“MI ESPOSO y yo hemos buscado tratamiento médico, hemos hecho cambios en nuestro estilo de vida y nos hemos esforzado por elaborar un horario que yo pueda seguir —dice Ruth, que lleva muchos años con depresión—. Hemos encontrado un medicamento que me está ayudando. Pero durante el tiempo en que nada parecía funcionar, el cariño fiel de mi esposo y mis amistades me ayudó a no darme por vencida.”

Como indica la experiencia de Ruth, quienes padecen depresión clínica necesitan todo el apoyo posible, además de tratamiento profesional.
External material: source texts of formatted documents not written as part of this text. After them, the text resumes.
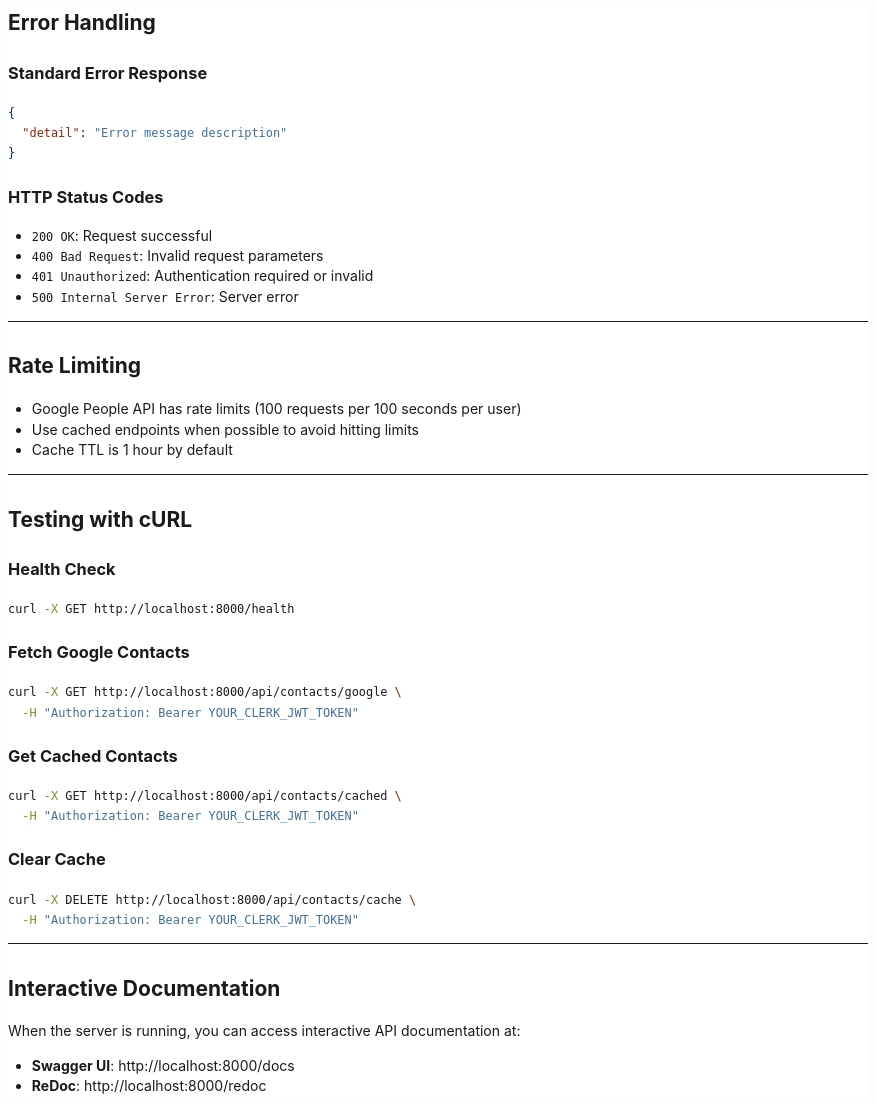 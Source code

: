 
## Error Handling

### Standard Error Response
```json
{
  "detail": "Error message description"
}
```

### HTTP Status Codes
- `200 OK`: Request successful
- `400 Bad Request`: Invalid request parameters
- `401 Unauthorized`: Authentication required or invalid
- `500 Internal Server Error`: Server error

---

## Rate Limiting
- Google People API has rate limits (100 requests per 100 seconds per user)
- Use cached endpoints when possible to avoid hitting limits
- Cache TTL is 1 hour by default

---

## Testing with cURL

### Health Check
```bash
curl -X GET http://localhost:8000/health
```

### Fetch Google Contacts
```bash
curl -X GET http://localhost:8000/api/contacts/google \
  -H "Authorization: Bearer YOUR_CLERK_JWT_TOKEN"
```

### Get Cached Contacts
```bash
curl -X GET http://localhost:8000/api/contacts/cached \
  -H "Authorization: Bearer YOUR_CLERK_JWT_TOKEN"
```

### Clear Cache
```bash
curl -X DELETE http://localhost:8000/api/contacts/cache \
  -H "Authorization: Bearer YOUR_CLERK_JWT_TOKEN"
```

---

## Interactive Documentation

When the server is running, you can access interactive API documentation at:

- **Swagger UI**: http://localhost:8000/docs
- **ReDoc**: http://localhost:8000/redoc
No dar importancia a la depresión tiene sus riesgos, pues si no se trata, en algunos casos la vida de la persona puede correr peligro. Hace unos dos mil años, Jesucristo dijo que los enfermos necesitan ver al médico, reconociendo con ello que los expertos en el campo de la salud pueden ayudar (Marcos 2:17). Y así es, los médicos están capacitados para aliviar el sufrimiento de las personas deprimidas. *

Opciones útiles

Existen varios tratamientos para la depresión, según la gravedad y los síntomas de cada caso (véase el recuadro  “Tipos de depresión”, ). El médico de cabecera puede ser de gran ayuda, aunque a veces hará falta acudir a un especialista. Es posible que se recete un antidepresivo u otro  tipo de tratamiento. Hay quienes han obtenido buenos resultados con la fitoterapia (medicina herbaria), siguiendo cierta dieta o realizando un programa de ejercicios supervisado.

Situaciones comunes

1. Amigos bienintencionados con poca o ninguna preparación médica pudieran decirle al enfermo qué tratamiento debería aceptar o rechazar. Es posible que tengan opiniones muy definidas a favor de la fitoterapia, de ciertos medicamentos o que se opongan a todo tipo de tratamiento.
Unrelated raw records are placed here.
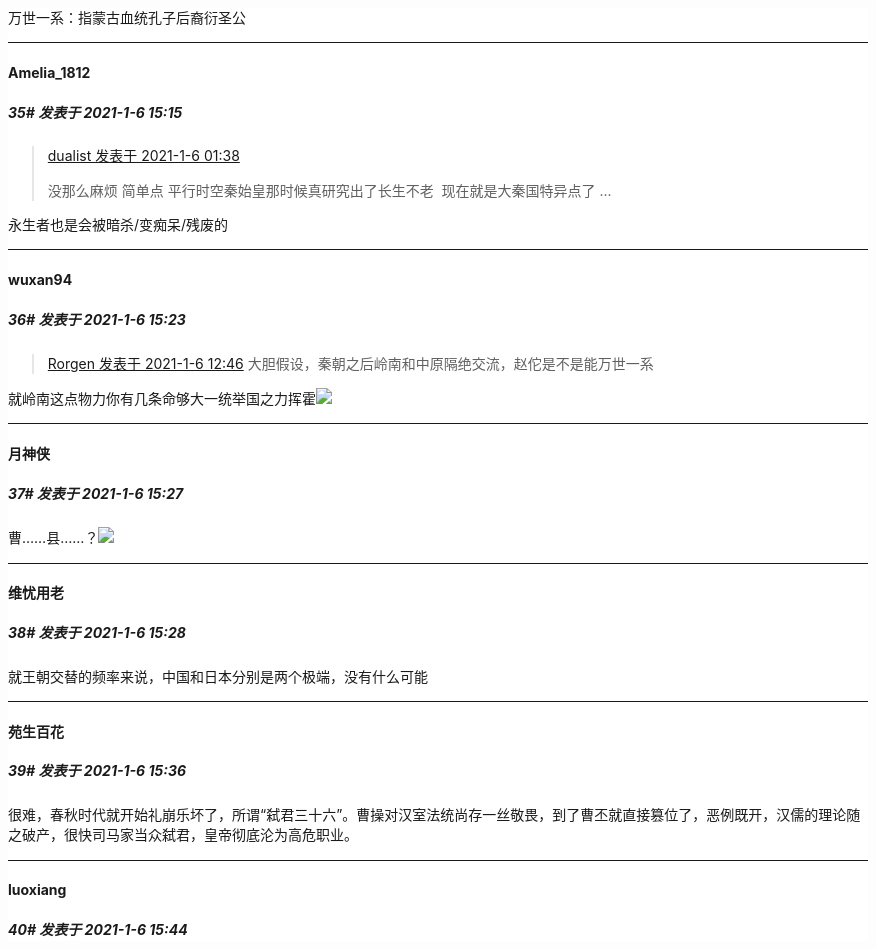 
万世一系：指蒙古血统孔子后裔衍圣公


-----

####  Amelia_1812  
##### 35#       发表于 2021-1-6 15:15


<blockquote><a href="httphttps://bbs.saraba1st.com/2b/forum.php?mod=redirect&amp;goto=findpost&amp;pid=49955409&amp;ptid=1981473" target="_blank">dualist 发表于 2021-1-6 01:38</a>

没那么麻烦 简单点 平行时空秦始皇那时候真研究出了长生不老  现在就是大秦国特异点了 ...</blockquote>
永生者也是会被暗杀/变痴呆/残废的


-----

####  wuxan94  
##### 36#       发表于 2021-1-6 15:23


<blockquote><a href="httphttps://bbs.saraba1st.com/2b/forum.php?mod=redirect&amp;goto=findpost&amp;pid=49954320&amp;ptid=1981473" target="_blank">Rorgen 发表于 2021-1-6 12:46</a>
大胆假设，秦朝之后岭南和中原隔绝交流，赵佗是不是能万世一系</blockquote>
就岭南这点物力你有几条命够大一统举国之力挥霍<img src="https://static.saraba1st.com/image/smiley/carton2017/088.png" referrerpolicy="no-referrer">


-----

####  月神侠  
##### 37#       发表于 2021-1-6 15:27


曹……县……？<img src="https://static.saraba1st.com/image/smiley/face2017/037.png" referrerpolicy="no-referrer">


-----

####  维忧用老  
##### 38#       发表于 2021-1-6 15:28


就王朝交替的频率来说，中国和日本分别是两个极端，没有什么可能


-----

####  苑生百花  
##### 39#       发表于 2021-1-6 15:36


很难，春秋时代就开始礼崩乐坏了，所谓“弑君三十六”。曹操对汉室法统尚存一丝敬畏，到了曹丕就直接篡位了，恶例既开，汉儒的理论随之破产，很快司马家当众弑君，皇帝彻底沦为高危职业。


-----

####  luoxiang  
##### 40#       发表于 2021-1-6 15:44
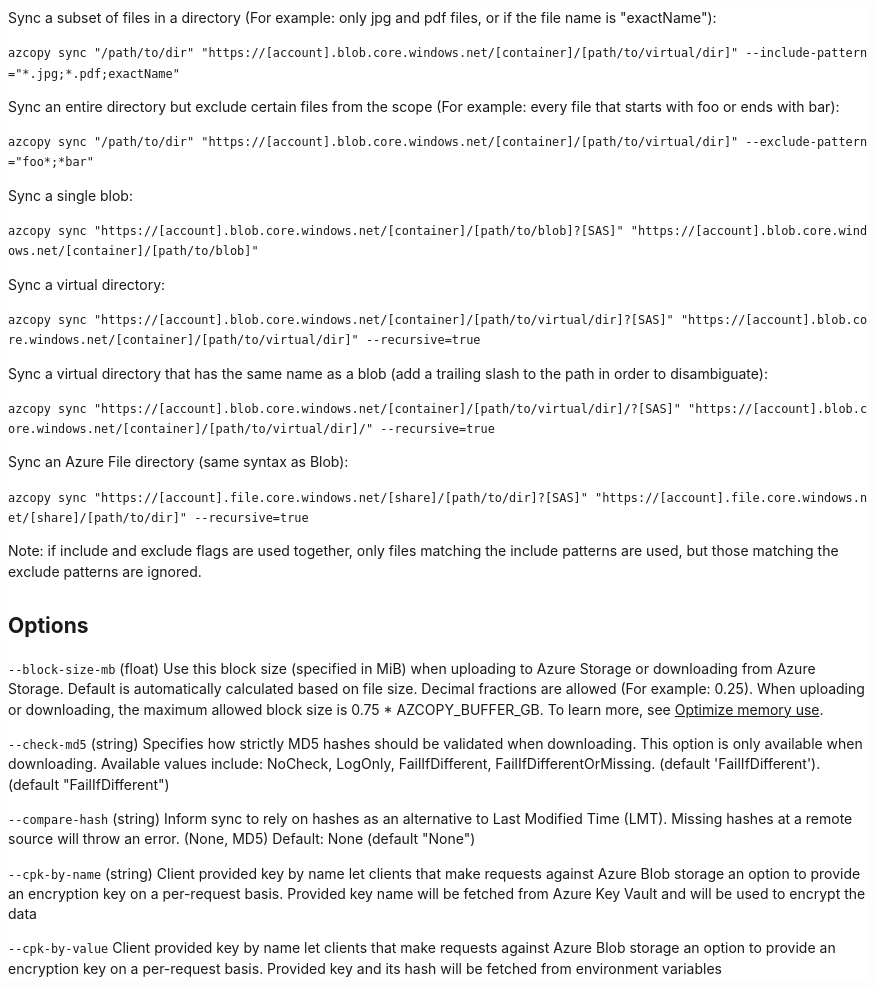 Sync a subset of files in a directory (For example: only jpg and pdf files, or if the file name is "exactName"):

`azcopy sync "/path/to/dir" "https://[account].blob.core.windows.net/[container]/[path/to/virtual/dir]" --include-pattern="*.jpg;*.pdf;exactName"`

Sync an entire directory but exclude certain files from the scope (For example: every file that starts with foo or ends with bar):

`azcopy sync "/path/to/dir" "https://[account].blob.core.windows.net/[container]/[path/to/virtual/dir]" --exclude-pattern="foo*;*bar"`

Sync a single blob:

`azcopy sync "https://[account].blob.core.windows.net/[container]/[path/to/blob]?[SAS]" "https://[account].blob.core.windows.net/[container]/[path/to/blob]"`

Sync a virtual directory:

`azcopy sync "https://[account].blob.core.windows.net/[container]/[path/to/virtual/dir]?[SAS]" "https://[account].blob.core.windows.net/[container]/[path/to/virtual/dir]" --recursive=true`

Sync a virtual directory that has the same name as a blob (add a trailing slash to the path in order to disambiguate):

`azcopy sync "https://[account].blob.core.windows.net/[container]/[path/to/virtual/dir]/?[SAS]" "https://[account].blob.core.windows.net/[container]/[path/to/virtual/dir]/" --recursive=true`

Sync an Azure File directory (same syntax as Blob):

`azcopy sync "https://[account].file.core.windows.net/[share]/[path/to/dir]?[SAS]" "https://[account].file.core.windows.net/[share]/[path/to/dir]" --recursive=true`

Note: if include and exclude flags are used together, only files matching the include patterns are used, but those matching the exclude patterns are ignored.

## Options

`--block-size-mb`    (float)    Use this block size (specified in MiB) when uploading to Azure Storage or downloading from Azure Storage. Default is automatically calculated based on file size. Decimal fractions are allowed (For example: 0.25). When uploading or downloading, the maximum allowed block size is 0.75 * AZCOPY_BUFFER_GB. To learn more, see [Optimize memory use](storage-use-azcopy-optimize.md#optimize-memory-use).

`--check-md5`    (string)    Specifies how strictly MD5 hashes should be validated when downloading. This option is only available when downloading. Available values include: NoCheck, LogOnly, FailIfDifferent, FailIfDifferentOrMissing. (default 'FailIfDifferent'). (default "FailIfDifferent")

`--compare-hash`    (string)    Inform sync to rely on hashes as an alternative to Last Modified Time (LMT). Missing hashes at a remote source will throw an error. (None, MD5) Default: None (default "None")

`--cpk-by-name`   (string)    Client provided key by name let clients that make requests against Azure Blob storage an option to provide an encryption key on a per-request basis. Provided key name will be fetched from Azure Key Vault and will be used to encrypt the data

`--cpk-by-value`    Client provided key by name let clients that make requests against Azure Blob storage an option to provide an encryption key on a per-request basis. Provided key and its hash will be fetched from environment variables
Sugerencia: No acepte cualquier consejo. Recurra a fuentes confiables para informarse bien y tome una decisión razonada.

2. El desánimo lleva a algunos pacientes a descontinuar el tratamiento por los efectos secundarios que produce o porque les parece que no se recuperan.

Sugerencia: “Resultan frustrados los planes donde no hay habla confidencial, pero en la multitud de consejeros hay logro” (Proverbios 15:22). De este consejo se desprende que si usted mantiene una buena comunicación con su médico, es más probable que obtenga resultados favorables. Por tanto, cuéntele con franqueza lo que le preocupa y los síntomas que tiene, y pregúntele si necesita modificar el tratamiento o simplemente seguirlo un poco más de tiempo.

3. El exceso de confianza hace que algunos pacientes interrumpan su tratamiento a las pocas semanas de empezarlo porque se  sienten mejor. Olvidan lo mal que se encontraban antes de medicarse.

Sugerencia: No deje la medicación de golpe, pues podría sufrir consecuencias graves e incluso mortales. Siempre consulte a su médico.

Aunque la Biblia no es un libro de medicina, su Autor, Jehová Dios, es nuestro Creador, y como tal, puede ofrecer consuelo y guía a los que sufren depresión y a quienes los atienden. Veamos en el próximo artículo cómo brinda dicho consuelo.

^ párr. 3 ¡Despertad! no recomienda ningún tratamiento en particular. Cada quien debe evaluar con cuidado sus opciones antes de decidir cuál seguirá.